A Beas-2B cells, a bronchial line with squamous phenotype in the presence of FBS [23], were loaded with Ca2+ dye Fluo-8. Fluo-8 fluorescence trace and representative image during stimulation with denatonium, showing nuclear Ca2+ release. Scale bar = 10 µm. B Representative traces showing Beas-2B cells co-expressing G-GECO (Ca2+i) or R-GECO-nls Ca2+nuc) and preferential activation of Ca2+nuc with denatonium. Scale bar = 10 µm. C-E Traces and bar graph showing Ca2+I (Fluo-8; C-D) and Ca2+nuc (R-GECO-nls; E) with quorum sensing molecule and T2R agonist 3-oxo-C12-HSL. F Ca2+nuc (R-GECO-nls) responses in cells ± 10 μM BAPTA-AM for 1hr ± extracellular calcium. 0-Ca2+o buffer contained no added Ca2+ plus 2 mM EGTA to chelate trace Ca2+. G-H Inhibition of denatonium-induced Fluo-8 and R-GECO-nls responses with YM-254890 (1 uM, 1 hr pre-treatment). I-J Bar graphs showing inhibition of 15 mM denatonium-induced Ca2+i and Ca2+nuc with PLC inhibitor U73122 (1 µM; either 2 min or 1 hr pretreatment) but not inactive control analogue U73343. K Beas-2B’s stably expressing shRNA targeting either T2R10 or 14, but not T2R8 have reduced bitterant-induced Ca2+nuc signaling. All traces are representative experiments from ≥3 independent experiments. Bar graphs show mean ± SEM from ≥3 experiments; significance by T-test (D,G,H) or 1-way ANOVA with Tukey’s posttest (I-K), **P<0.01, ***P<0.001, ****P<0.0001.
To directly investigate if bitterants elevate nuclear Ca2+ (Ca2+nuc), Beas-2Bs were co-transfected with genetically-encoded Ca2+ biosensors: green (G)-GECO and red (R)-GECO-nls [24] to differentiate between global Ca2+i and Ca2+nuc.
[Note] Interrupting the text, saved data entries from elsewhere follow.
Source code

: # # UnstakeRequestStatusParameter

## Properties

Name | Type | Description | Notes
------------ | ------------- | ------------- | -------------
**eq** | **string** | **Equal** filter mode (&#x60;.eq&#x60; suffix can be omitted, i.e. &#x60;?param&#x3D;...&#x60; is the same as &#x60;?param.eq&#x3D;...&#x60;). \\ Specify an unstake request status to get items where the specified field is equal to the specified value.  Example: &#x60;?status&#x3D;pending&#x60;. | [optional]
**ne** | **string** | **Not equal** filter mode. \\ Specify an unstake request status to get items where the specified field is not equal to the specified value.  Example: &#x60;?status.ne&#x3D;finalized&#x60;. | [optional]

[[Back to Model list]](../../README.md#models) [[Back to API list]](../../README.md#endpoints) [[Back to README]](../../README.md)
Denatonium benzoate increased R-GECO-nls more than G-GECO fluorescence (Fig. 1B) suggesting T2Rs preferentially increase Ca2+nuc. In contrast, histamine elevated both similarly, (Fig. 1B). Ca2+nuc also increased in A549s, RPMI2650s, and submerged primary nasal cells from 3 patients in response to bitterants (Supplementary Fig. S7-S8). Pseudomonas aeruginosa 3-oxo-C12-HSL activates multiple T2Rs [4, 5]; 50 μM 3-oxo-C12-HSL activated both Ca2+i (Fluo-8) and Ca2+nuc (R-GECO-nls) in Beas-2Bs (Fig. 1C-E). Together, these results demonstrate the novel finding that diverse T2R agonists specifically elevate Ca2+nuc. Although the cells lack cilia, the T2Rs nonetheless are functional.
We utilized a protocol to permeabilize plasma membrane but not intracellular organelles, previously used to study ER Ca2+ release [25]. In permeabilized A549s, quinine still increased Ca2+nuc (Fig. S9), suggesting Ca2+nuc originates from T2R signaling on intracellular membranes. In Beas-2Bs, Ca2+nuc was slightly reduced but still intact with 0-Ca2+o (no added Ca2+ plus 2 mM EGTA) buffer but fully eliminated when cells were preloaded with Ca2+ chelator BAPTA (Fig. 1F). Thus, T2R-induced Ca2+nuc originates largely from internal Ca2+ stores, supported by an ER-localized Ca2+ biosensor (Fig. S10).
Denatonium benzoate activates ∼8 T2Rs, while sodium benzoate activates only 2 with weak affinity [26] (Table S2). Denatonium benzoate activated Ca2+nuc while equimolar sodium benzoate did not (Supplementary Fig. S11). Thus, Ca2+nuc is not due to osmolarity or pH. To confirm GPCR involvement, broad-range G protein inhibitor YM-254890 [27] or phospholipase C (PLC) inhibitor U73122 blocked both Ca2+i and Ca2+nuc (Fig. 1G-J). T2R10 or T2R14 shRNAs also reduced Ca2+nuc responses to denatonium benzoate (T2R10 agonist) or FFA (T2R14 agonist), respectively (Fig. 1K). T2R GPCR signaling is thus responsible for bitterant-induced Ca2+nuc.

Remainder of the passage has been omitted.